* [GIVEN RECORDS]

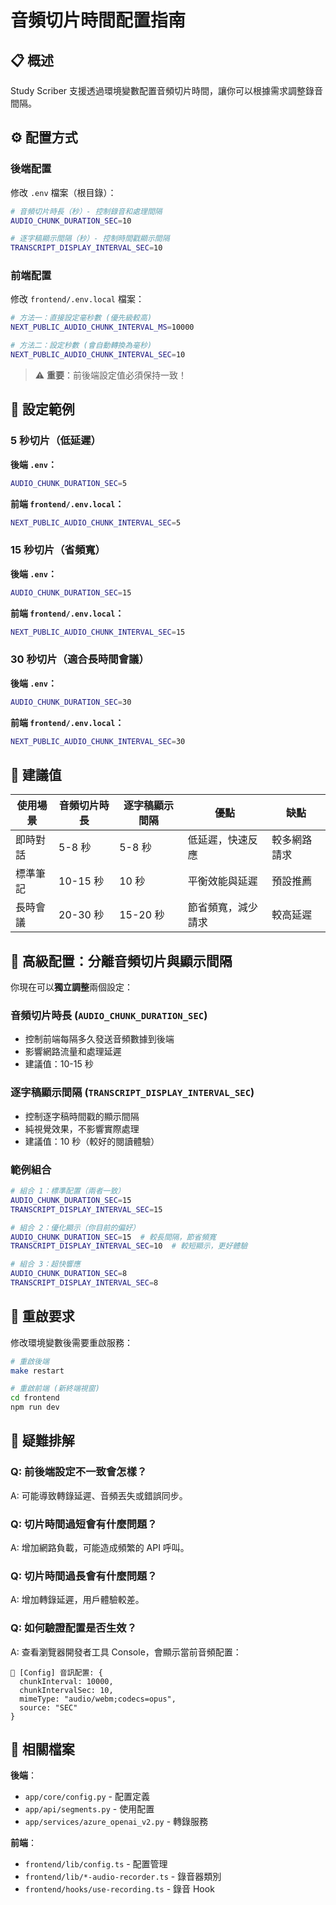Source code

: # 音頻切片時間配置指南

## 📋 概述

Study Scriber 支援透過環境變數配置音頻切片時間，讓你可以根據需求調整錄音間隔。

## ⚙️ 配置方式

### 後端配置

修改 `.env` 檔案（根目錄）：

```bash
# 音頻切片時長（秒）- 控制錄音和處理間隔
AUDIO_CHUNK_DURATION_SEC=10

# 逐字稿顯示間隔（秒）- 控制時間戳顯示間隔
TRANSCRIPT_DISPLAY_INTERVAL_SEC=10
```

### 前端配置

修改 `frontend/.env.local` 檔案：

```bash
# 方法一：直接設定毫秒數 (優先級較高)
NEXT_PUBLIC_AUDIO_CHUNK_INTERVAL_MS=10000

# 方法二：設定秒數 (會自動轉換為毫秒)
NEXT_PUBLIC_AUDIO_CHUNK_INTERVAL_SEC=10
```

> ⚠️ **重要**：前後端設定值必須保持一致！

## 🔄 設定範例

### 5 秒切片（低延遲）

**後端 `.env`：**
```bash
AUDIO_CHUNK_DURATION_SEC=5
```

**前端 `frontend/.env.local`：**
```bash
NEXT_PUBLIC_AUDIO_CHUNK_INTERVAL_SEC=5
```

### 15 秒切片（省頻寬）

**後端 `.env`：**
```bash
AUDIO_CHUNK_DURATION_SEC=15
```

**前端 `frontend/.env.local`：**
```bash
NEXT_PUBLIC_AUDIO_CHUNK_INTERVAL_SEC=15
```

### 30 秒切片（適合長時間會議）

**後端 `.env`：**
```bash
AUDIO_CHUNK_DURATION_SEC=30
```

**前端 `frontend/.env.local`：**
```bash
NEXT_PUBLIC_AUDIO_CHUNK_INTERVAL_SEC=30
```

## 🎯 建議值

| 使用場景 | 音頻切片時長 | 逐字稿顯示間隔 | 優點               | 缺點         |
| -------- | ------------ | -------------- | ------------------ | ------------ |
| 即時對話 | 5-8 秒       | 5-8 秒         | 低延遲，快速反應   | 較多網路請求 |
| 標準筆記 | 10-15 秒     | 10 秒          | 平衡效能與延遲     | 預設推薦     |
| 長時會議 | 20-30 秒     | 15-20 秒       | 節省頻寬，減少請求 | 較高延遲     |

## 🔧 高級配置：分離音頻切片與顯示間隔

你現在可以**獨立調整**兩個設定：

### 音頻切片時長 (`AUDIO_CHUNK_DURATION_SEC`)
- 控制前端每隔多久發送音頻數據到後端
- 影響網路流量和處理延遲
- 建議值：10-15 秒

### 逐字稿顯示間隔 (`TRANSCRIPT_DISPLAY_INTERVAL_SEC`)  
- 控制逐字稿時間戳的顯示間隔
- 純視覺效果，不影響實際處理
- 建議值：10 秒（較好的閱讀體驗）

### 範例組合
```bash
# 組合 1：標準配置（兩者一致）
AUDIO_CHUNK_DURATION_SEC=15
TRANSCRIPT_DISPLAY_INTERVAL_SEC=15

# 組合 2：優化顯示（你目前的偏好）
AUDIO_CHUNK_DURATION_SEC=15  # 較長間隔，節省頻寬
TRANSCRIPT_DISPLAY_INTERVAL_SEC=10  # 較短顯示，更好體驗

# 組合 3：超快響應
AUDIO_CHUNK_DURATION_SEC=8
TRANSCRIPT_DISPLAY_INTERVAL_SEC=8
```

## 🔧 重啟要求

修改環境變數後需要重啟服務：

```bash
# 重啟後端
make restart

# 重啟前端 (新終端視窗)
cd frontend
npm run dev
```

## 🐛 疑難排解

### Q: 前後端設定不一致會怎樣？
A: 可能導致轉錄延遲、音頻丟失或錯誤同步。

### Q: 切片時間過短會有什麼問題？
A: 增加網路負載，可能造成頻繁的 API 呼叫。

### Q: 切片時間過長會有什麼問題？
A: 增加轉錄延遲，用戶體驗較差。

### Q: 如何驗證配置是否生效？
A: 查看瀏覽器開發者工具 Console，會顯示當前音頻配置：
```
🔧 [Config] 音訊配置: {
  chunkInterval: 10000,
  chunkIntervalSec: 10,
  mimeType: "audio/webm;codecs=opus",
  source: "SEC"
}
```

## 📁 相關檔案

**後端**：
- `app/core/config.py` - 配置定義
- `app/api/segments.py` - 使用配置
- `app/services/azure_openai_v2.py` - 轉錄服務

**前端**：
- `frontend/lib/config.ts` - 配置管理
- `frontend/lib/*-audio-recorder.ts` - 錄音器類別
- `frontend/hooks/use-recording.ts` - 錄音 Hook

* [WORK TO BE COMPLETED]
Pictures stay out; everything else in the listing above gets restated word for word.

* [RESULT OF THE EXERCISE]
Source code

: # 音頻切片時間配置指南

## 📋 概述

Study Scriber 支援透過環境變數配置音頻切片時間，讓你可以根據需求調整錄音間隔。

## ⚙️ 配置方式

### 後端配置

修改 `.env` 檔案（根目錄）：

```bash
# 音頻切片時長（秒）- 控制錄音和處理間隔
AUDIO_CHUNK_DURATION_SEC=10

# 逐字稿顯示間隔（秒）- 控制時間戳顯示間隔
TRANSCRIPT_DISPLAY_INTERVAL_SEC=10
```

### 前端配置

修改 `frontend/.env.local` 檔案：

```bash
# 方法一：直接設定毫秒數 (優先級較高)
NEXT_PUBLIC_AUDIO_CHUNK_INTERVAL_MS=10000

# 方法二：設定秒數 (會自動轉換為毫秒)
NEXT_PUBLIC_AUDIO_CHUNK_INTERVAL_SEC=10
```

> ⚠️ **重要**：前後端設定值必須保持一致！

## 🔄 設定範例

### 5 秒切片（低延遲）

**後端 `.env`：**
```bash
AUDIO_CHUNK_DURATION_SEC=5
```

**前端 `frontend/.env.local`：**
```bash
NEXT_PUBLIC_AUDIO_CHUNK_INTERVAL_SEC=5
```

### 15 秒切片（省頻寬）

**後端 `.env`：**
```bash
AUDIO_CHUNK_DURATION_SEC=15
```

**前端 `frontend/.env.local`：**
```bash
NEXT_PUBLIC_AUDIO_CHUNK_INTERVAL_SEC=15
```

### 30 秒切片（適合長時間會議）

**後端 `.env`：**
```bash
AUDIO_CHUNK_DURATION_SEC=30
```

**前端 `frontend/.env.local`：**
```bash
NEXT_PUBLIC_AUDIO_CHUNK_INTERVAL_SEC=30
```

## 🎯 建議值

| 使用場景 | 音頻切片時長 | 逐字稿顯示間隔 | 優點               | 缺點         |
| -------- | ------------ | -------------- | ------------------ | ------------ |
| 即時對話 | 5-8 秒       | 5-8 秒         | 低延遲，快速反應   | 較多網路請求 |
| 標準筆記 | 10-15 秒     | 10 秒          | 平衡效能與延遲     | 預設推薦     |
| 長時會議 | 20-30 秒     | 15-20 秒       | 節省頻寬，減少請求 | 較高延遲     |

## 🔧 高級配置：分離音頻切片與顯示間隔

你現在可以**獨立調整**兩個設定：

### 音頻切片時長 (`AUDIO_CHUNK_DURATION_SEC`)
- 控制前端每隔多久發送音頻數據到後端
- 影響網路流量和處理延遲
- 建議值：10-15 秒

### 逐字稿顯示間隔 (`TRANSCRIPT_DISPLAY_INTERVAL_SEC`)  
- 控制逐字稿時間戳的顯示間隔
- 純視覺效果，不影響實際處理
- 建議值：10 秒（較好的閱讀體驗）

### 範例組合
```bash
# 組合 1：標準配置（兩者一致）
AUDIO_CHUNK_DURATION_SEC=15
TRANSCRIPT_DISPLAY_INTERVAL_SEC=15

# 組合 2：優化顯示（你目前的偏好）
AUDIO_CHUNK_DURATION_SEC=15  # 較長間隔，節省頻寬
TRANSCRIPT_DISPLAY_INTERVAL_SEC=10  # 較短顯示，更好體驗

# 組合 3：超快響應
AUDIO_CHUNK_DURATION_SEC=8
TRANSCRIPT_DISPLAY_INTERVAL_SEC=8
```

## 🔧 重啟要求

修改環境變數後需要重啟服務：

```bash
# 重啟後端
make restart

# 重啟前端 (新終端視窗)
cd frontend
npm run dev
```

## 🐛 疑難排解

### Q: 前後端設定不一致會怎樣？
A: 可能導致轉錄延遲、音頻丟失或錯誤同步。

### Q: 切片時間過短會有什麼問題？
A: 增加網路負載，可能造成頻繁的 API 呼叫。

### Q: 切片時間過長會有什麼問題？
A: 增加轉錄延遲，用戶體驗較差。

### Q: 如何驗證配置是否生效？
A: 查看瀏覽器開發者工具 Console，會顯示當前音頻配置：
```
🔧 [Config] 音訊配置: {
  chunkInterval: 10000,
  chunkIntervalSec: 10,
  mimeType: "audio/webm;codecs=opus",
  source: "SEC"
}
```

## 📁 相關檔案

**後端**：
- `app/core/config.py` - 配置定義
- `app/api/segments.py` - 使用配置
- `app/services/azure_openai_v2.py` - 轉錄服務

**前端**：
- `frontend/lib/config.ts` - 配置管理
- `frontend/lib/*-audio-recorder.ts` - 錄音器類別
- `frontend/hooks/use-recording.ts` - 錄音 Hook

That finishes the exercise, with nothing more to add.